Способность к отождествлению вне социальных рамок могла быть приобретена различными способами, и я вовсе не приписываю исключительную заслугу в этом чтению романов. Однако именно чтение романов оказалось как нельзя кстати, отчасти потому что расцвет особой разновидности романа – эпистолярной – совпадает хронологически с рождением прав человека. Небывалый всплеск интереса к роману в письмах как к жанру пришелся на 1760–1780-е годы, а уже в 1790-х годах он довольно загадочным образом сошел на нет. Разного рода романы издавались и раньше, тем не менее в отдельный жанр они впервые выделились в XVIII веке, особенно после 1740 года, когда была опубликована «Памела» Ричардсона. Во Франции в 1701 году появилось восемь новых романов, в 1750-м – пятьдесят два, а в 1789-м – уже сто двенадцать. В Британии с первого десятилетия XVIII века до 1760-х годов число романов выросло в шесть раз; около тридцати новых произведений появлялось каждый год в 1770-х годах, сорока – в 1780-х годах и порядка семидесяти романов в год – в 1790-х годах. Вдобавок доступ к чтению появился у гораздо большего числа людей, а главными героями романов стали обычные люди с их повседневными проблемами, касающимися любовных отношений, брака и движения вверх по социальной лестнице. Грамотность выросла настолько, что романы читали даже слуги в больших городах, как мужчины, так и женщины, хотя ни тогда, ни сейчас чтение романов не было свойственно низшим классам. Французские крестьяне, составлявшие тогда восемьдесят процентов населения страны, обычно романов не читали, если вообще умели читать[24]

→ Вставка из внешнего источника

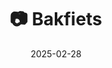 ---
title: '📷 Bakfiets'
date: '2025-02-28'
image: 'https://cdn.diblasio.social/static/photos/2025/20250228_120346.jpg'
thumbnail: 'https://cdn.diblasio.social/static/photos/2025/thumbnails/20250228_120346.jpg'
alt_text: "A person wearing a brown coat rides a bike down a residential street lined with cars and trees."
tags:
  - "#Photography"
  - "#StreetPhotography"
  - "#UrbanLife"
  - "#Cycling"
  - "#Fujifilm"
  - "#FujiFilmXT4"
  - "#DocumentaryPhotography"
  - "#Cityscape"
  - "#EverydayLife"
  - "#Huizen"
  - "#Netherlands"
description: ''
created_date: '2025-02-28'
location: "Unknown location"
exif_data: "FUJIFILM X-T4 XF100-400mmF4.5-5.6 R LM OIS WR (1/220 | f/6.4 | ISO 400)"
draft: false
---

.Несмотря на ограниченную читательскую аудиторию, имена обычных героев и героинь романов XVIII века, Робинзона Крузо и Тома Джонса, Клариссы Гарлоу и Юлии д’Этанж, стали широко известны, иногда даже тем, кто читать не умел. Герои благородных кровей – Дон Кихот или Принцесса Клевская, воспетые романами XVII века, – теперь уступили место слугам, морякам и девицам из среднего класса (даже Юлия, будучи дочерью мелкого швейцарского землевладельца, принадлежит не к высшей знати, а скорее к среднему классу). Поразительный расцвет жанра романа в XVIII веке не прошел незамеченным: исследователи со временем связали его с капитализмом, подъемом среднего класса, расширением публичной сферы, появлением нуклеарной семьи, изменением гендерных отношений и даже возникновением национализма. Независимо от причин расцвета романа, меня интересует его психологическое влияние и то, каким образом оно связано с появлением прав человека[25]
.Чтобы понять, как роман способствовал психологическому отождествлению, я проанализирую три особенно важных эпистолярных произведения: «Юлию» Руссо и два произведения его английского предшественника и общепризнанного законодателя жанра Сэмюэла Ричардсона – «Памела» (1740) и «Кларисса» (1747–1748). Мое рассуждение могло бы основываться на романах XVIII века в целом и произведениях многих женщин-романисток, а также персонажей мужского пола, например Тома Джонса и Тристрама Шенди, которые, конечно же, пользовались популярностью. Тем не менее я предпочла сосредоточиться на «Юлии», «Памеле» и «Клариссе» – трех романах, написанных мужчинами, с женщинами в качестве главных героинь, в силу их бесспорного культурного значения. Разумеется, не только этим произведениям принадлежит заслуга в тех изменениях в эмпатии, которые я здесь рассматриваю, – но именно внимательное изучение читательской реакции на эти произведения свидетельствует о новом обучении эмпатии. Для понимания новизны «романа» – этот термин был взят писателями на вооружение только во второй половине XVIII века – полезно посмотреть, как отдельные произведения воздействовали на читателей.